[Saved entries]
________

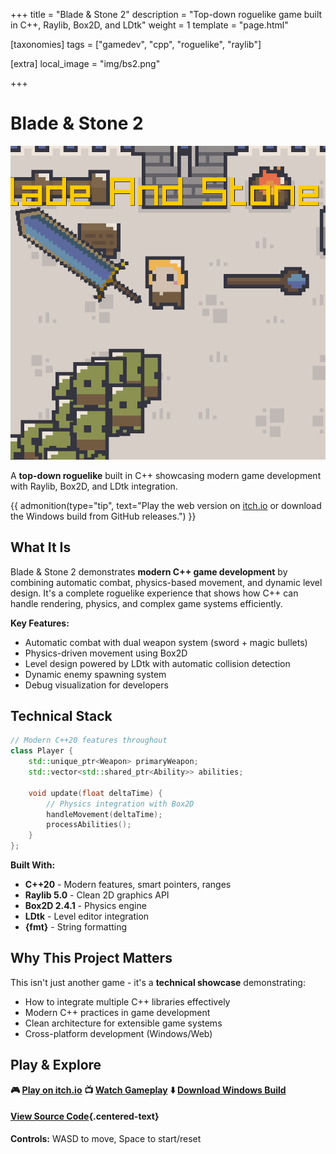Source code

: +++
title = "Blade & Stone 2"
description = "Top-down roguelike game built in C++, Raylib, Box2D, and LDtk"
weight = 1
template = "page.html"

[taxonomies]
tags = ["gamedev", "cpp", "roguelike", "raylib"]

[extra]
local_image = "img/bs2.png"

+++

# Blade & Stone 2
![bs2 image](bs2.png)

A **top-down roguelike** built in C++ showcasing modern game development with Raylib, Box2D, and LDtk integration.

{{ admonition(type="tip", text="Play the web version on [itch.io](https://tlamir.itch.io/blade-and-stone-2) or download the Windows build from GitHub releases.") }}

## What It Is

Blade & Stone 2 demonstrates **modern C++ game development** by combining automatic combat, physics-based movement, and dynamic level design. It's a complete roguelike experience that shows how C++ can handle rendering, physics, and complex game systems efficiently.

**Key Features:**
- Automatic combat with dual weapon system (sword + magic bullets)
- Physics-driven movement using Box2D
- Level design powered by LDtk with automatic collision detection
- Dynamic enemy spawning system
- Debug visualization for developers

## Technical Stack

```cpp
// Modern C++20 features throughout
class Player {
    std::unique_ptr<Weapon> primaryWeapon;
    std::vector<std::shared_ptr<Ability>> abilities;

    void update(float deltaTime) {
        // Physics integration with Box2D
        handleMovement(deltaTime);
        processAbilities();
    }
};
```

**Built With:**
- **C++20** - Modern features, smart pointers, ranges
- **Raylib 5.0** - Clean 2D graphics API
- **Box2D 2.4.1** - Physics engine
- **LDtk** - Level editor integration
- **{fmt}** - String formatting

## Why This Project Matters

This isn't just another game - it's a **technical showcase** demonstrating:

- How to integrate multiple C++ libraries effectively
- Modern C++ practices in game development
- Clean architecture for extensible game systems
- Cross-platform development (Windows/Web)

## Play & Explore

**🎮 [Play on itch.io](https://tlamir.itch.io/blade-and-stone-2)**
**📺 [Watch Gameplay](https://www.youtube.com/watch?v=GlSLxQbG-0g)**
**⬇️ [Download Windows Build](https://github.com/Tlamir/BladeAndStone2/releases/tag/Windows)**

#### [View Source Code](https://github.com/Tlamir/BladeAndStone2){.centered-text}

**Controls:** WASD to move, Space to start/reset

________

* Problem to work on
Print nothing but the lines from the line with "- **C++20** - Modern" to the last line of the records above. Both of those lines count.

* Task result
- **C++20** - Modern features, smart pointers, ranges
- **Raylib 5.0** - Clean 2D graphics API
- **Box2D 2.4.1** - Physics engine
- **LDtk** - Level editor integration
- **{fmt}** - String formatting

## Why This Project Matters

This isn't just another game - it's a **technical showcase** demonstrating:

- How to integrate multiple C++ libraries effectively
- Modern C++ practices in game development
- Clean architecture for extensible game systems
- Cross-platform development (Windows/Web)

## Play & Explore

**🎮 [Play on itch.io](https://tlamir.itch.io/blade-and-stone-2)**
**📺 [Watch Gameplay](https://www.youtube.com/watch?v=GlSLxQbG-0g)**
**⬇️ [Download Windows Build](https://github.com/Tlamir/BladeAndStone2/releases/tag/Windows)**

#### [View Source Code](https://github.com/Tlamir/BladeAndStone2){.centered-text}

**Controls:** WASD to move, Space to start/reset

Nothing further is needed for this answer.